Immediately before joining Cummins, Lamb-Hale was Managing Director at Kroll, a global governance, risk and transparency consultancy; the head of its Washington, D.C. office and a fellow of the Kroll Institute, a think tank associated with the firm.

Now a Hoosier, the Michigan native talks about what drew her to Indiana, the state’s strengths and why she’s excited about the future of Cummins and Indiana.

Q: What was it about the opportunity at Cummins that appealed to you?

Lamb-Hale: I have held roles over the years working with companies like Cummins. I was a partner in two law firms where my clients were global manufacturers, and when I was in government as an Assistant Secretary of Commerce, I worked extensively with U.S. manufacturing companies that were looking to expand overseas or to generate more opportunities overseas and mitigate risk.

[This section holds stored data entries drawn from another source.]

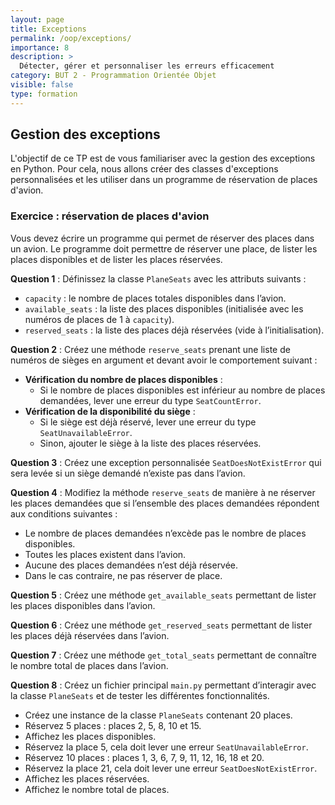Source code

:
 ```yaml
---
layout: page
title: Exceptions
permalink: /oop/exceptions/
importance: 8
description: >
  Détecter, gérer et personnaliser les erreurs efficacement
category: BUT 2 - Programmation Orientée Objet
visible: false
type: formation
---
```


## Gestion des exceptions

L'objectif de ce TP est de vous familiariser avec la gestion des exceptions en Python. Pour cela, nous allons créer des classes d'exceptions personnalisées et les utiliser dans un programme de réservation de places d'avion.

### Exercice : réservation de places d'avion

Vous devez écrire un programme qui permet de réserver des places dans un avion. Le programme doit permettre de réserver une place, de lister les places disponibles et de lister les places réservées.

**Question 1** : Définissez la classe `PlaneSeats` avec les attributs suivants :

- `capacity` : le nombre de places totales disponibles dans l’avion.
- `available_seats` : la liste des places disponibles (initialisée avec les numéros de places de 1 à `capacity`).
- `reserved_seats` : la liste des places déjà réservées (vide à l’initialisation).

**Question 2** : Créez une méthode `reserve_seats` prenant une liste de numéros de sièges en argument et devant avoir le comportement suivant :

- **Vérification du nombre de places disponibles** :
  - Si le nombre de places disponibles est inférieur au nombre de places demandées, lever une erreur du type `SeatCountError`.
- **Vérification de la disponibilité du siège** :
  - Si le siège est déjà réservé, lever une erreur du type `SeatUnavailableError`.
  - Sinon, ajouter le siège à la liste des places réservées.

**Question 3** : Créez une exception personnalisée `SeatDoesNotExistError` qui sera levée si un siège demandé n’existe pas dans l’avion.

**Question 4** : Modifiez la méthode `reserve_seats` de manière à ne réserver les places demandées que si l’ensemble des places demandées répondent aux conditions suivantes :

- Le nombre de places demandées n’excède pas le nombre de places disponibles.
- Toutes les places existent dans l’avion.
- Aucune des places demandées n’est déjà réservée.
- Dans le cas contraire, ne pas réserver de place.

**Question 5** : Créez une méthode `get_available_seats` permettant de lister les places disponibles dans l’avion.

**Question 6** : Créez une méthode `get_reserved_seats` permettant de lister les places déjà réservées dans l’avion.

**Question 7** : Créez une méthode `get_total_seats` permettant de connaître le nombre total de places dans l’avion.

**Question 8** : Créez un fichier principal `main.py` permettant d’interagir avec la classe `PlaneSeats` et de tester les différentes fonctionnalités.

- Créez une instance de la classe `PlaneSeats` contenant 20 places.
- Réservez 5 places : places 2, 5, 8, 10 et 15.
- Affichez les places disponibles.
- Réservez la place 5, cela doit lever une erreur `SeatUnavailableError`.
- Réservez 10 places : places 1, 3, 6, 7, 9, 11, 12, 16, 18 et 20.
- Réservez la place 21, cela doit lever une erreur `SeatDoesNotExistError`.
- Affichez les places réservées.
- Affichez le nombre total de places.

When my predecessor at Cummins, who I’ve known for many years, called me to tell me that she was taking on a new role at Cummins and asked me if I’d be interested in the general counsel position, it was an opportunity I couldn't refuse. The job knits together all my different experiences, so it was a unique opportunity.

As a provider of professional services, you offer advice and participate in matters with your clients, but you really don't know how the story ends. Here, I have a longer runway. It’s exciting to be able to see how your advice plays out.

I’m really excited to see how the company's strategy is advancing as it relates to our New Power technologies and our journey to zero emissions through battery technologies and green hydrogen. The opportunity we have, both from a product standpoint and an infrastructure standpoint, is really exciting. Cummins is adding value along that whole chain, and we have the opportunity to have an impact on the future by the work we are doing to address climate change.

Q: What sets Cummins apart from a culture standpoint?

Lamb-Hale: One of the things I really love about Cummins is its progressive history. It’s a 102-year-old manufacturing company that has always been ahead of the curve in terms of diversity, equity and inclusion and its involvement in the community.

Q: And what are your first impressions of living in Indiana?

Lamb-Hale: It’s been very refreshing. I’d always heard about ‘Hoosier nice’ and that has really been a reality for me. I feel like people will give you their last dime if you need it. It’s been a very welcoming environment.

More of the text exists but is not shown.